• _Task to complete_: Filter the records below, keeping only lines with the string "textbf".

Saved data entries:
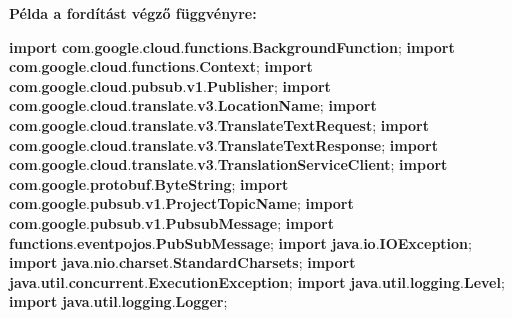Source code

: \documentclass[
]{article}
\newenvironment{Shaded}{}{}
\newcommand{\ImportTok}[1]{\textcolor[rgb]{0.00,0.50,0.00}{\textbf{#1}}}
\newcommand{\KeywordTok}[1]{\textcolor[rgb]{0.00,0.44,0.13}{\textbf{#1}}}
\newcommand{\OperatorTok}[1]{\textcolor[rgb]{0.40,0.40,0.40}{#1}}
\begin{document}
\textbf{Példa a fordítást végző függvényre:}

\begin{Shaded}
\begin{Highlighting}[]
\KeywordTok{import} \ImportTok{com}\OperatorTok{.}\ImportTok{google}\OperatorTok{.}\ImportTok{cloud}\OperatorTok{.}\ImportTok{functions}\OperatorTok{.}\ImportTok{BackgroundFunction}\OperatorTok{;}
\KeywordTok{import} \ImportTok{com}\OperatorTok{.}\ImportTok{google}\OperatorTok{.}\ImportTok{cloud}\OperatorTok{.}\ImportTok{functions}\OperatorTok{.}\ImportTok{Context}\OperatorTok{;}
\KeywordTok{import} \ImportTok{com}\OperatorTok{.}\ImportTok{google}\OperatorTok{.}\ImportTok{cloud}\OperatorTok{.}\ImportTok{pubsub}\OperatorTok{.}\ImportTok{v1}\OperatorTok{.}\ImportTok{Publisher}\OperatorTok{;}
\KeywordTok{import} \ImportTok{com}\OperatorTok{.}\ImportTok{google}\OperatorTok{.}\ImportTok{cloud}\OperatorTok{.}\ImportTok{translate}\OperatorTok{.}\ImportTok{v3}\OperatorTok{.}\ImportTok{LocationName}\OperatorTok{;}
\KeywordTok{import} \ImportTok{com}\OperatorTok{.}\ImportTok{google}\OperatorTok{.}\ImportTok{cloud}\OperatorTok{.}\ImportTok{translate}\OperatorTok{.}\ImportTok{v3}\OperatorTok{.}\ImportTok{TranslateTextRequest}\OperatorTok{;}
\KeywordTok{import} \ImportTok{com}\OperatorTok{.}\ImportTok{google}\OperatorTok{.}\ImportTok{cloud}\OperatorTok{.}\ImportTok{translate}\OperatorTok{.}\ImportTok{v3}\OperatorTok{.}\ImportTok{TranslateTextResponse}\OperatorTok{;}
\KeywordTok{import} \ImportTok{com}\OperatorTok{.}\ImportTok{google}\OperatorTok{.}\ImportTok{cloud}\OperatorTok{.}\ImportTok{translate}\OperatorTok{.}\ImportTok{v3}\OperatorTok{.}\ImportTok{TranslationServiceClient}\OperatorTok{;}
\KeywordTok{import} \ImportTok{com}\OperatorTok{.}\ImportTok{google}\OperatorTok{.}\ImportTok{protobuf}\OperatorTok{.}\ImportTok{ByteString}\OperatorTok{;}
\KeywordTok{import} \ImportTok{com}\OperatorTok{.}\ImportTok{google}\OperatorTok{.}\ImportTok{pubsub}\OperatorTok{.}\ImportTok{v1}\OperatorTok{.}\ImportTok{ProjectTopicName}\OperatorTok{;}
\KeywordTok{import} \ImportTok{com}\OperatorTok{.}\ImportTok{google}\OperatorTok{.}\ImportTok{pubsub}\OperatorTok{.}\ImportTok{v1}\OperatorTok{.}\ImportTok{PubsubMessage}\OperatorTok{;}
\KeywordTok{import} \ImportTok{functions}\OperatorTok{.}\ImportTok{eventpojos}\OperatorTok{.}\ImportTok{PubSubMessage}\OperatorTok{;}
\KeywordTok{import} \ImportTok{java}\OperatorTok{.}\ImportTok{io}\OperatorTok{.}\ImportTok{IOException}\OperatorTok{;}
\KeywordTok{import} \ImportTok{java}\OperatorTok{.}\ImportTok{nio}\OperatorTok{.}\ImportTok{charset}\OperatorTok{.}\ImportTok{StandardCharsets}\OperatorTok{;}
\KeywordTok{import} \ImportTok{java}\OperatorTok{.}\ImportTok{util}\OperatorTok{.}\ImportTok{concurrent}\OperatorTok{.}\ImportTok{ExecutionException}\OperatorTok{;}
\KeywordTok{import} \ImportTok{java}\OperatorTok{.}\ImportTok{util}\OperatorTok{.}\ImportTok{logging}\OperatorTok{.}\ImportTok{Level}\OperatorTok{;}
\KeywordTok{import} \ImportTok{java}\OperatorTok{.}\ImportTok{util}\OperatorTok{.}\ImportTok{logging}\OperatorTok{.}\ImportTok{Logger}\OperatorTok{;}


\end{Highlighting}
\end{Shaded}
\end{document}
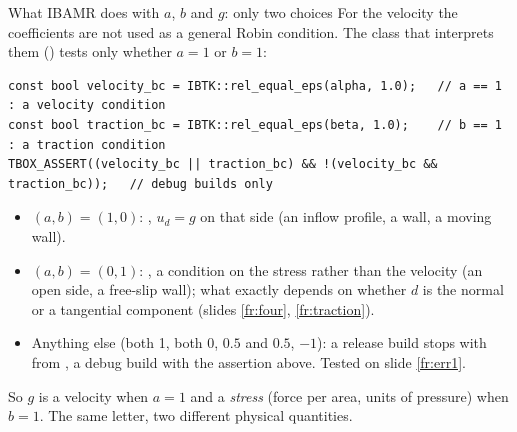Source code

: \documentclass[aspectratio=169,11pt]{beamer}
\begin{document}
\begin{frame}[fragile]{What IBAMR does with $a$, $b$ and $g$: only two choices}
\label{fr:accept}
\small For the velocity the coefficients are not used as a general Robin condition. The class that interprets them () tests only whether $a = 1$ or $b = 1$:
\begin{lstlisting}[style=cpp]
const bool velocity_bc = IBTK::rel_equal_eps(alpha, 1.0);   // a == 1 : a velocity condition
const bool traction_bc = IBTK::rel_equal_eps(beta, 1.0);    // b == 1 : a traction condition
TBOX_ASSERT((velocity_bc || traction_bc) && !(velocity_bc && traction_bc));   // debug builds only
\end{lstlisting}
\begin{itemize}
  \item $(a, b) = (1, 0)$: , $u_d = g$ on that side (an inflow profile, a wall, a moving wall).
  \item $(a, b) = (0, 1)$: , a condition on the stress rather than the velocity (an open side, a free-slip wall); what exactly depends on whether $d$ is the normal or a tangential component (slides \ref{fr:four}, \ref{fr:traction}).
  \item Anything else (both 1, both 0, $0.5$ and $0.5$, $-1$): a release build stops with  from , a debug build with the assertion above. Tested on slide \ref{fr:err1}.
\end{itemize}
\begin{punchbox}
\small So $g$ is a velocity when $a = 1$ and a \emph{stress} (force per area, units of pressure) when $b = 1$. The same letter, two different physical quantities.
\end{punchbox}
\end{frame}
\end{document}
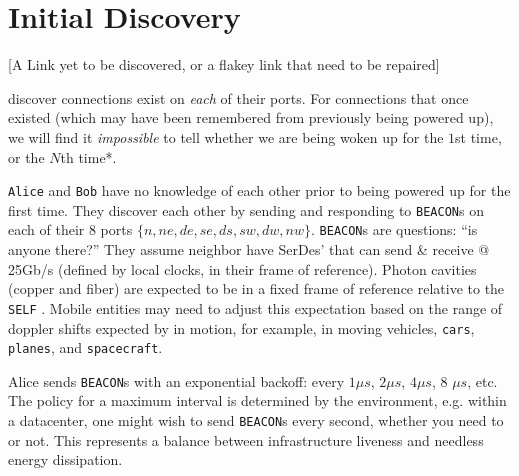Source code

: \documentclass[../../../OAE-SPEC-MAIN.tex]{subfiles}
\begin{document}
\section{Initial Discovery}

[A Link yet to be discovered, or a flakey link that need to be repaired]

\CELLs discover connections exist on \emph{each} of their ports. For connections that once existed (which may have been remembered from previously being powered up), we will find it \emph{impossible} to tell whether we are being woken up for the $1$st time, or the $N$th time*. 


\texttt{Alice} and \texttt{Bob} have no knowledge of each other prior to being powered up for the first time. They discover each other by sending and responding to \texttt{BEACON}s on each of their 8 ports $\{n,ne,de,se,ds,sw,dw,nw\}$. \texttt{BEACON}s are questions: ``is anyone there?'' They assume  neighbor \CELLs have SerDes' that can send \& receive @ 25Gb/s (defined by local clocks, in their frame of reference). Photon cavities (copper and fiber) are expected to be in a fixed frame of reference relative to the \texttt{SELF} \CELL.  Mobile entities may need to adjust this expectation based on the range of doppler shifts expected by \CELLs in motion, for example, in moving vehicles, \texttt{cars}, \texttt{planes}, and \texttt{spacecraft}.


Alice sends \texttt{BEACON}s with an exponential backoff: every $1\mu s$, $2 \mu s$, $4 \mu s$, 8 $\mu s$, etc. The  policy for a maximum interval  is determined by the environment, e.g. within a datacenter, one might wish to send  \texttt{BEACON}s every second, whether you need to or not.  This  represents a balance between infrastructure liveness and needless energy dissipation.
\end{document}
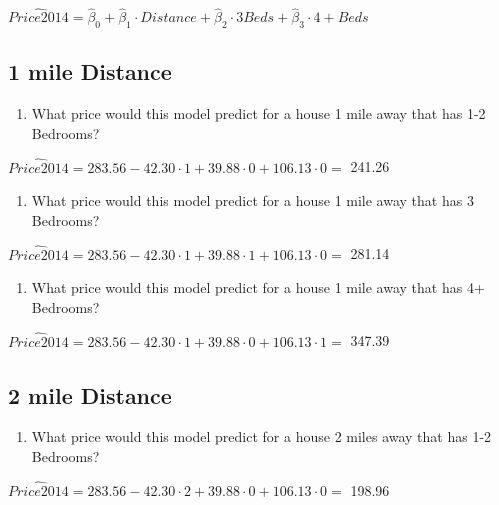 \documentclass[]{article}
\providecommand{\tightlist}{%
  \setlength{\itemsep}{0pt}\setlength{\parskip}{0pt}}
\begin{document}
\(\widehat{Price2014} = \hat{\beta}_0 + \hat{\beta}_1 \cdot Distance + \hat{\beta}_2 \cdot 3 Beds + \hat{\beta}_3 \cdot {4+} Beds\)

\hypertarget{mile-distance}{%
\subsection{1 mile Distance}\label{mile-distance}}

\begin{enumerate}
\def\labelenumi{\arabic{enumi}.}
\setcounter{enumi}{4}
\tightlist
\item
  What price would this model predict for a house 1 mile away that has
  1-2 Bedrooms?
\end{enumerate}

\(\widehat{Price2014} = 283.56 - 42.30 \cdot 1 + 39.88 \cdot 0 + 106.13 \cdot 0=\)
241.26

\begin{enumerate}
\def\labelenumi{\arabic{enumi}.}
\setcounter{enumi}{5}
\tightlist
\item
  What price would this model predict for a house 1 mile away that has 3
  Bedrooms?
\end{enumerate}

\(\widehat{Price2014} = 283.56 - 42.30 \cdot 1 + 39.88 \cdot 1 + 106.13 \cdot 0=\)
281.14

\begin{enumerate}
\def\labelenumi{\arabic{enumi}.}
\setcounter{enumi}{6}
\tightlist
\item
  What price would this model predict for a house 1 mile away that has
  4+ Bedrooms?
\end{enumerate}

\(\widehat{Price2014} = 283.56 - 42.30 \cdot 1 + 39.88 \cdot 0 + 106.13 \cdot 1=\)
347.39

\hypertarget{mile-distance-1}{%
\subsection{2 mile Distance}\label{mile-distance-1}}

\begin{enumerate}
\def\labelenumi{\arabic{enumi}.}
\setcounter{enumi}{7}
\tightlist
\item
  What price would this model predict for a house 2 miles away that has
  1-2 Bedrooms?
\end{enumerate}

\(\widehat{Price2014} = 283.56 - 42.30 \cdot 2 + 39.88 \cdot 0 + 106.13 \cdot 0=\)
198.96
\end{document}
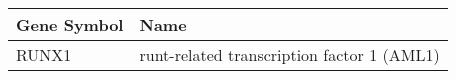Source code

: \begin{tabular}{ll}
\toprule
Gene Symbol &                                        Name \\
\midrule
      RUNX1 & runt-related transcription factor 1  (AML1) \\
\bottomrule
\end{tabular}
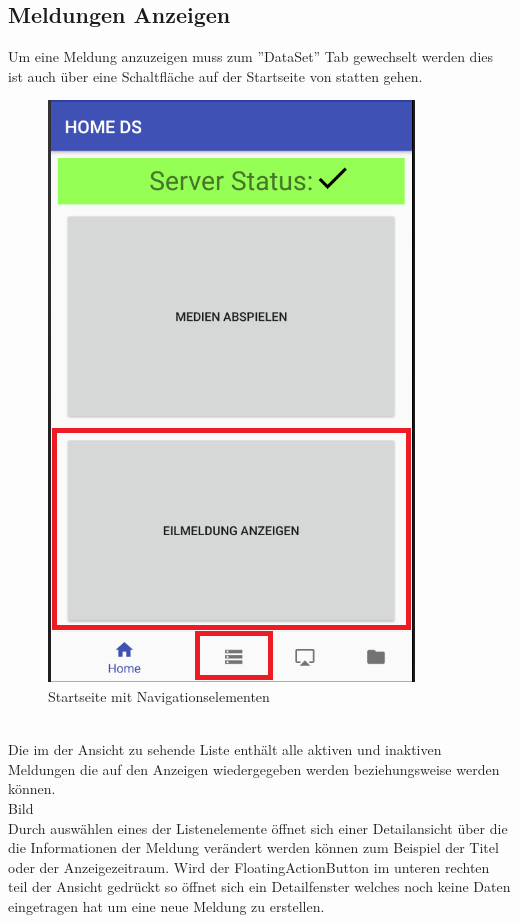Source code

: \subsection{Meldungen Anzeigen}
Um eine Meldung anzuzeigen muss zum ''DataSet'' Tab gewechselt werden dies ist auch über eine Schaltfläche auf der Startseite von statten gehen.
\begin{figure}[H]
\centering
\includegraphics[scale=0.35]{images/06_AndroidApp/06_dataSetNavigation}
\caption{Startseite mit Navigationselementen}
\label{fig:mediaNav}
\end{figure}
\\
Die im der Ansicht zu sehende Liste enthält alle aktiven und  inaktiven Meldungen die auf den Anzeigen wiedergegeben werden beziehungsweise werden können. 
\\
Bild 
\\
Durch auswählen eines der Listenelemente öffnet sich einer Detailansicht über die die Informationen der Meldung verändert werden können zum Beispiel der Titel oder der Anzeigezeitraum. Wird der FloatingActionButton im unteren rechten teil der Ansicht gedrückt so öffnet sich ein Detailfenster welches noch keine Daten eingetragen hat um eine neue Meldung zu erstellen.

• _Written answer_:
\newcommand{\ImportTok}[1]{\textcolor[rgb]{0.00,0.50,0.00}{\textbf{#1}}}
\newcommand{\KeywordTok}[1]{\textcolor[rgb]{0.00,0.44,0.13}{\textbf{#1}}}
\textbf{Példa a fordítást végző függvényre:}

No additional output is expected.